Omit all pictures and give the records below again exactly as written.

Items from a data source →
# # # #

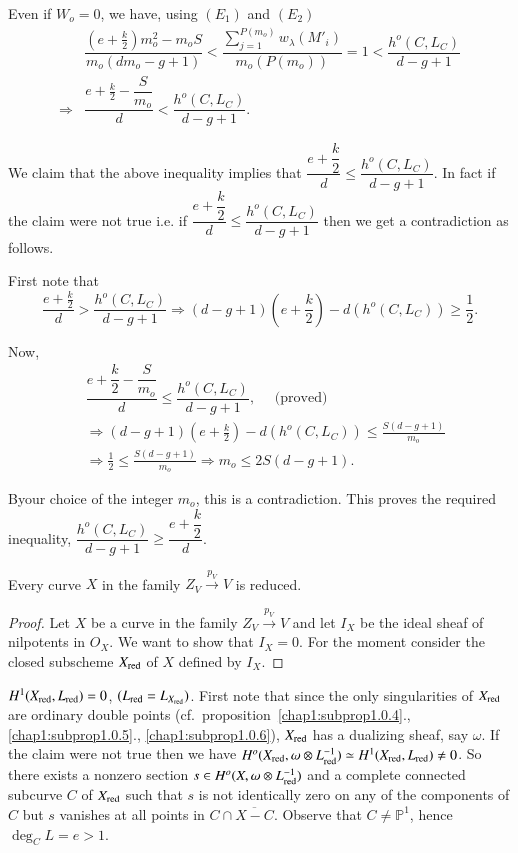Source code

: {Even if $W_o = 0$, we have, using $(E_1)$ and $(E_2)$
\begin{align*}
& \dfrac{(e + \frac{k}{2})m^2_o - m_o S}{m_o (dm_o - g + 1)} <
\dfrac{\sum\limits^{P(m_o)} _{j=1} w_\lambda (M'_i)}{m_o
  (P(m_o))} = 1 < \dfrac{h^o (C, L_C)}{d- g+ 1}\\
\Longrightarrow & \dfrac{e + \frac{k}{2} - \dfrac{S}{m_o}} {d} <
\dfrac{h^o (C, L_C)}{d- g+ 1}. 
\end{align*}

\noindent
We claim that the above inequality implies that $\dfrac{e +
  \dfrac{k}{2}}{d} \le \dfrac{h^o (C, L_C)}{d- g+ 1}$. In fact if the
claim were not true i.e. if $\dfrac{e + \dfrac{k}{2}}{d} \le \dfrac{h^o
  (C, L_C)}{d- g+ 1}$ then we get a contradiction as follows. 

\noindent
First note that
$$
\frac{e + \frac{k}{2}}{d} > \frac{h^o (C, L_C)}{d- g+ 1}
\Longrightarrow (d - g + 1) (e + \frac{k}{2}) - d(h^o (C, L_C)) \ge
\frac{1}{2}. 
$$

\noindent
Now,
\begin{align*}
& \dfrac{e + \dfrac{k}{2} - \dfrac{S}{m_o}}{d} \le \dfrac{h^o (C,
  L_C)}{d- g+ 1}, \quad \text{ (proved)} \\
&\Longrightarrow (d - g  +1) (e + \frac{k}{2}) -d(h^o (C, L_C)) \le
  \frac{S(d-g+1)}{m_o}\\ 
&\Longrightarrow \frac{1}{2} \le \frac{S(d-g+1)}{m_o} \Longrightarrow
  m_o \le 2S(d-g+1). 
\end{align*}

\noindent
By\pageoriginale our choice of the integer $m_o$, this is a
contradiction. This proves the required inequality, $\dfrac{h^o (C,
  L_C)}{d- g+ 1} \ge \dfrac{e + \dfrac{k}{2}}{d}$.  

\begin{subprop}\label{chap1:subprop1.0.8}%
Every curve $X$ in the family $Z_V \xrightarrow{p_V}V$ is reduced. 
\end{subprop}

\begin{proof}
Let $X$ be a curve in the family $Z_V \xrightarrow{p_V}V$  and let
$I_X$ be the ideal sheaf of nilpotents in $O_X$. We want to show that
$I_X=0$. For the moment consider the closed subscheme $X_{\operatorname{red}}$ of $X$
defined by $I_X$. 
\end{proof}

\medskip
{}
$H^1 (X_{\operatorname{red}}, L_{\operatorname{red}})=0$, $(L_{\operatorname{red}} = L_{X_{\operatorname{red}}})$. First note
  that since the only singularities of $X_{\operatorname{red}}$ are ordinary double
  points (cf.\ proposition~\ref{chap1:subprop1.0.4}.,
  \ref{chap1:subprop1.0.5}., \ref{chap1:subprop1.0.6}), $X_{\operatorname{red}}$ has
  a   dualizing sheaf, say $\omega$. If the claim were not true then we
  have $H^o(X_{\operatorname{red}}, \omega \otimes L^{-1}_{\operatorname{red}}) \simeq H^1
  (X_{\operatorname{red}}, L_{\operatorname{red}}) \neq 0$. So there exists a nonzero section $s
  \in H^o (X, \omega \otimes L^{-1}_{\operatorname{red}})$ and a complete connected
  subcurve $C$ of $X_{\operatorname{red}}$ such that $s$ is not identically zero on
  any of the components of $C$ but $s$ vanishes at all points in $C
  \cap \overline{X-C}$. Observe that $C \neq \mathbb{P}^1$, hence
  $\deg_CL= e > 1$. 

}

# # # #

Output of the exercise →
Source code

: {Even if $W_o = 0$, we have, using $(E_1)$ and $(E_2)$
\begin{align*}
& \dfrac{(e + \frac{k}{2})m^2_o - m_o S}{m_o (dm_o - g + 1)} <
\dfrac{\sum\limits^{P(m_o)} _{j=1} w_\lambda (M'_i)}{m_o
  (P(m_o))} = 1 < \dfrac{h^o (C, L_C)}{d- g+ 1}\\
\Longrightarrow & \dfrac{e + \frac{k}{2} - \dfrac{S}{m_o}} {d} <
\dfrac{h^o (C, L_C)}{d- g+ 1}. 
\end{align*}

\noindent
We claim that the above inequality implies that $\dfrac{e +
  \dfrac{k}{2}}{d} \le \dfrac{h^o (C, L_C)}{d- g+ 1}$. In fact if the
claim were not true i.e. if $\dfrac{e + \dfrac{k}{2}}{d} \le \dfrac{h^o
  (C, L_C)}{d- g+ 1}$ then we get a contradiction as follows. 

\noindent
First note that
$$
\frac{e + \frac{k}{2}}{d} > \frac{h^o (C, L_C)}{d- g+ 1}
\Longrightarrow (d - g + 1) (e + \frac{k}{2}) - d(h^o (C, L_C)) \ge
\frac{1}{2}. 
$$

\noindent
Now,
\begin{align*}
& \dfrac{e + \dfrac{k}{2} - \dfrac{S}{m_o}}{d} \le \dfrac{h^o (C,
  L_C)}{d- g+ 1}, \quad \text{ (proved)} \\
&\Longrightarrow (d - g  +1) (e + \frac{k}{2}) -d(h^o (C, L_C)) \le
  \frac{S(d-g+1)}{m_o}\\ 
&\Longrightarrow \frac{1}{2} \le \frac{S(d-g+1)}{m_o} \Longrightarrow
  m_o \le 2S(d-g+1). 
\end{align*}

\noindent
By\pageoriginale our choice of the integer $m_o$, this is a
contradiction. This proves the required inequality, $\dfrac{h^o (C,
  L_C)}{d- g+ 1} \ge \dfrac{e + \dfrac{k}{2}}{d}$.  

\begin{subprop}\label{chap1:subprop1.0.8}%
Every curve $X$ in the family $Z_V \xrightarrow{p_V}V$ is reduced. 
\end{subprop}

\begin{proof}
Let $X$ be a curve in the family $Z_V \xrightarrow{p_V}V$  and let
$I_X$ be the ideal sheaf of nilpotents in $O_X$. We want to show that
$I_X=0$. For the moment consider the closed subscheme $X_{\operatorname{red}}$ of $X$
defined by $I_X$. 
\end{proof}

\medskip
{}
$H^1 (X_{\operatorname{red}}, L_{\operatorname{red}})=0$, $(L_{\operatorname{red}} = L_{X_{\operatorname{red}}})$. First note
  that since the only singularities of $X_{\operatorname{red}}$ are ordinary double
  points (cf.\ proposition~\ref{chap1:subprop1.0.4}.,
  \ref{chap1:subprop1.0.5}., \ref{chap1:subprop1.0.6}), $X_{\operatorname{red}}$ has
  a   dualizing sheaf, say $\omega$. If the claim were not true then we
  have $H^o(X_{\operatorname{red}}, \omega \otimes L^{-1}_{\operatorname{red}}) \simeq H^1
  (X_{\operatorname{red}}, L_{\operatorname{red}}) \neq 0$. So there exists a nonzero section $s
  \in H^o (X, \omega \otimes L^{-1}_{\operatorname{red}})$ and a complete connected
  subcurve $C$ of $X_{\operatorname{red}}$ such that $s$ is not identically zero on
  any of the components of $C$ but $s$ vanishes at all points in $C
  \cap \overline{X-C}$. Observe that $C \neq \mathbb{P}^1$, hence
  $\deg_CL= e > 1$. 

}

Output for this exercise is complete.